From a business perspective, the way an organization operates differentiating business processes and their Quality of Service (QoS) is key to business operating success. Identifying competitive business processes as well as standard commodity operations will improve the focus of innovative market growth and cost of service optimization activities made possible by business models based on Cloud Computing opportunities.
Just focusing on infrastructure improvements may result in cost rationalization but may miss the impact and value of applications and business processes to the end customer. QoS is an essential ingredient in evaluating the business effectiveness. The elements of QoS are made up of infrastructure, resources, activities, and services spanning the whole lifecycle of business.
In Cloud Computing the operating challenges experienced from one customer can be proactively fixed for all the other customers of the Cloud service by using a shared platform. Amortization of problems is just one example of how a Cloud solution can achieve more favorable QoS levels. So, value can be leveraged from amortizing economic economies of scale across the collective membership potential of a service ecosystem created by the Cloud.
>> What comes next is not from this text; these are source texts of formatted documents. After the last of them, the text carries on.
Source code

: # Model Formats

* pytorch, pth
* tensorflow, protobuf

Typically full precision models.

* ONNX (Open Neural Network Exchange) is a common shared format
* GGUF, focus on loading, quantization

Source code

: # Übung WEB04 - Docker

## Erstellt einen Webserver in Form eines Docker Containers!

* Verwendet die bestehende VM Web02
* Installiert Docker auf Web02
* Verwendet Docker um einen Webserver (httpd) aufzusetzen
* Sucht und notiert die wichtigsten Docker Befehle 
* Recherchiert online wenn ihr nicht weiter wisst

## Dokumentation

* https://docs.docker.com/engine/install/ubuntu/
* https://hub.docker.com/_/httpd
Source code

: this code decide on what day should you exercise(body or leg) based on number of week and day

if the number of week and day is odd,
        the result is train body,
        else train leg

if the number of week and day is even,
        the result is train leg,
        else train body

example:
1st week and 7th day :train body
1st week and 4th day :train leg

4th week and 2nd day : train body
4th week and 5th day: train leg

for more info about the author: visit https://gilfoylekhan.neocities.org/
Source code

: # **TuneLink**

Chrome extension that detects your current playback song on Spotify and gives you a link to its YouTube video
Just looking at Cloud Computing from a technical infrastructure point of view is potentially missing the wider picture of the impact of technology on the business.
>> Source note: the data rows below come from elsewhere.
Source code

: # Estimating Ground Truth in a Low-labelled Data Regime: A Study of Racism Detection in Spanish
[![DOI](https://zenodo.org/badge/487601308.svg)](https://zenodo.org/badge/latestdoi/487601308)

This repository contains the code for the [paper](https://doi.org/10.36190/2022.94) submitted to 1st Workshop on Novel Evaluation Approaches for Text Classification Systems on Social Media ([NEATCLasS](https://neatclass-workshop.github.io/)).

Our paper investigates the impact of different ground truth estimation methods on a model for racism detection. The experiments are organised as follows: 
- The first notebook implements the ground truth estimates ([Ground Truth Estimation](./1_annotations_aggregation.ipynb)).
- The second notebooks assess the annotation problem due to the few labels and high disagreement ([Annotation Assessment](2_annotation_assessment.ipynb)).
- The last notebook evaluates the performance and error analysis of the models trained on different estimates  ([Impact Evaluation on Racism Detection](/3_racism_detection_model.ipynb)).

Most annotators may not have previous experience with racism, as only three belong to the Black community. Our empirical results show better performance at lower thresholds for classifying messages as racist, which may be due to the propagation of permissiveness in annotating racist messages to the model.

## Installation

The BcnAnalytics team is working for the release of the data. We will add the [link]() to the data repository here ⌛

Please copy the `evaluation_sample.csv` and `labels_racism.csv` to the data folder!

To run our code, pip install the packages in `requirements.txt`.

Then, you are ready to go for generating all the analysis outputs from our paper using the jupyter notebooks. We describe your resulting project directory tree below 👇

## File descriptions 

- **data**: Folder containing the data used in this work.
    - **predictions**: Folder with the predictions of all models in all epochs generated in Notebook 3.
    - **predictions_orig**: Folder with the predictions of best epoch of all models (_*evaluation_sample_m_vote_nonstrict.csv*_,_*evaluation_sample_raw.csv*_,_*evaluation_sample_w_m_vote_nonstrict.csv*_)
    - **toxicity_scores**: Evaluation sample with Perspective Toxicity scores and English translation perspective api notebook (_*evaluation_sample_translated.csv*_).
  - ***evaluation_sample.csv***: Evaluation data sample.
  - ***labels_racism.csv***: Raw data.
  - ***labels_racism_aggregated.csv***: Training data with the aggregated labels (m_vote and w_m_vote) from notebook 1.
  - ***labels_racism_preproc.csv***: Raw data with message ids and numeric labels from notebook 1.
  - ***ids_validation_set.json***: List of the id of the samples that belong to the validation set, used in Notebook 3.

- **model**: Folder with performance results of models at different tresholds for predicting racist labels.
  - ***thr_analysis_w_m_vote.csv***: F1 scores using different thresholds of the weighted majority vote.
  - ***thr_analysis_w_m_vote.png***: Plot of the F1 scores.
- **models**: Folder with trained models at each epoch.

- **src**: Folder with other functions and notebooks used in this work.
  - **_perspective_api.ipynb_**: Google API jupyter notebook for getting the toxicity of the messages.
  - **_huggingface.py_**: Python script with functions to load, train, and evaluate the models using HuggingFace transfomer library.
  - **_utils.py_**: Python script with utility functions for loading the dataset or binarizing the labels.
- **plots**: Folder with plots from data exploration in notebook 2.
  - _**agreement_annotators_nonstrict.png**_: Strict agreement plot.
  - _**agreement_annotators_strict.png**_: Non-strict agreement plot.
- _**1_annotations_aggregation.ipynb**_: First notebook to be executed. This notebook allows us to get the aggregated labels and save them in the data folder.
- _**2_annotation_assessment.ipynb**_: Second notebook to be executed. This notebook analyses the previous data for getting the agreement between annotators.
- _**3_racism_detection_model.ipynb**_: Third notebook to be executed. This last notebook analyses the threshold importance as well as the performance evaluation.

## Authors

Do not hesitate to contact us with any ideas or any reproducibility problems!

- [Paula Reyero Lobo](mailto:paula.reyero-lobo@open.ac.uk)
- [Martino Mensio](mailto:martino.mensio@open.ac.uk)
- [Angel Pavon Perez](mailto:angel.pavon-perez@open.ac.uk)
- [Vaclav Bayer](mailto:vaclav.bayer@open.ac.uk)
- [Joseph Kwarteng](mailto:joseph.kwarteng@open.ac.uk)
Overall, what matters is defining the value to business. Value can be defined in many ways. It does not just mean the financial values of Total Cost of Ownership (TCO) and Return on Investment (ROI), but can also mean customer value, seller provider value, broker value, market brand value, corporate value, as well as technical value of the investment.
Your business is a portfolio of business processes. Using portfolio management techniques, group your business processes into three domains where the processes in each domain have common IT enablement solution selection criteria (for example, differentiating based on IT, differentiating not based on IT, and not differentiating), and apply the solution selection criteria.
The business perspective also includes consideration of whether using Cloud services can help facilitate interactions with business partners or partner organizations – for example, by using SOA or EDI through the Cloud – and whether using Cloud services may endanger any existing interactions, where suppliers of data impose particular conditions for handling confidential data.
The work of the Cloud Business Artifacts (CBA) Project in The Open Group Cloud Computing Work Group is seeking to identify the key Cloud buyer questions and in a language business can understand and use to target solutions to meet real business requirements.